Dans le dernier numéro, Henri de Bodinat livre un article titré : « Les entreprises multinationales, mythes et réalités ». Il ouvre son papier en évoquant Arnold Toynbee pour qui « la firme multinationale pourrait un jour succéder à l’État-nation comme forme d’organisation dominante ». Et l’auteur d’ajouter : « Sa prophétie rejoint celle, plus mécanique, de Perlmutter qui voit l’économie mondiale dominée par deux cents géants en 1990… » Cela est écrit dans Contrepoint, rappelons-le, en 1975.

Les archives de la revue sont désormais consultables en ligne, et gracieusement.
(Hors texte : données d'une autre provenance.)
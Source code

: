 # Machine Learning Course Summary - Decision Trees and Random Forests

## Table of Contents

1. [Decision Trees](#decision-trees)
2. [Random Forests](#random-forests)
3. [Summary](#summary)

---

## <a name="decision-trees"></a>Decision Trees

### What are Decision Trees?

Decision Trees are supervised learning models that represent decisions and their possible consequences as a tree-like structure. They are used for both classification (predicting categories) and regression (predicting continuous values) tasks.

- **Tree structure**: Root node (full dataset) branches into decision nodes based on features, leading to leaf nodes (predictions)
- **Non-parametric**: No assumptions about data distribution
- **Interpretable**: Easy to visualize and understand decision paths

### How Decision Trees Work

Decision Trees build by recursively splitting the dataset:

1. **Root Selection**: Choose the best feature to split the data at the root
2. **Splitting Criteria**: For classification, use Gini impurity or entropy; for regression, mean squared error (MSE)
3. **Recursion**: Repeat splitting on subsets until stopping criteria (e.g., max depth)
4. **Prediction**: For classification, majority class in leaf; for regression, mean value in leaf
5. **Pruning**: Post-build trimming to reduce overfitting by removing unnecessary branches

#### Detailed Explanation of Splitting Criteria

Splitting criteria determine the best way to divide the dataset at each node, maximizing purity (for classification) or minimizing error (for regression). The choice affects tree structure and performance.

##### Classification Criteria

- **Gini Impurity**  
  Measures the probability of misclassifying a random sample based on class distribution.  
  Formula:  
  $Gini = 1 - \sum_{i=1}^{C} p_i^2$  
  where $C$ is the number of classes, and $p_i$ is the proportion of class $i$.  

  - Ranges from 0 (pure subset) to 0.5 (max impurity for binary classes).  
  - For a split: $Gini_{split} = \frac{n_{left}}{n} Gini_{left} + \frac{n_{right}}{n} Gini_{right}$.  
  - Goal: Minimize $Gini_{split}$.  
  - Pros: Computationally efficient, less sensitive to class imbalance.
Initiative remarquable, opportune. Maintenant peut-être plus que jamais. Ne serait-ce que pour nous rappeler qu’œuvrer en vue du réarmement intellectuel du pays n’est jamais éloigné du sort fait à Sisyphe, ce pauvre mortel condamné à pousser sans fin son satané caillou. Un défi toujours recommencé. Un défi que, nous autres à Causeur, nous nous plaisons à faire également nôtre. Tant il est exaltant.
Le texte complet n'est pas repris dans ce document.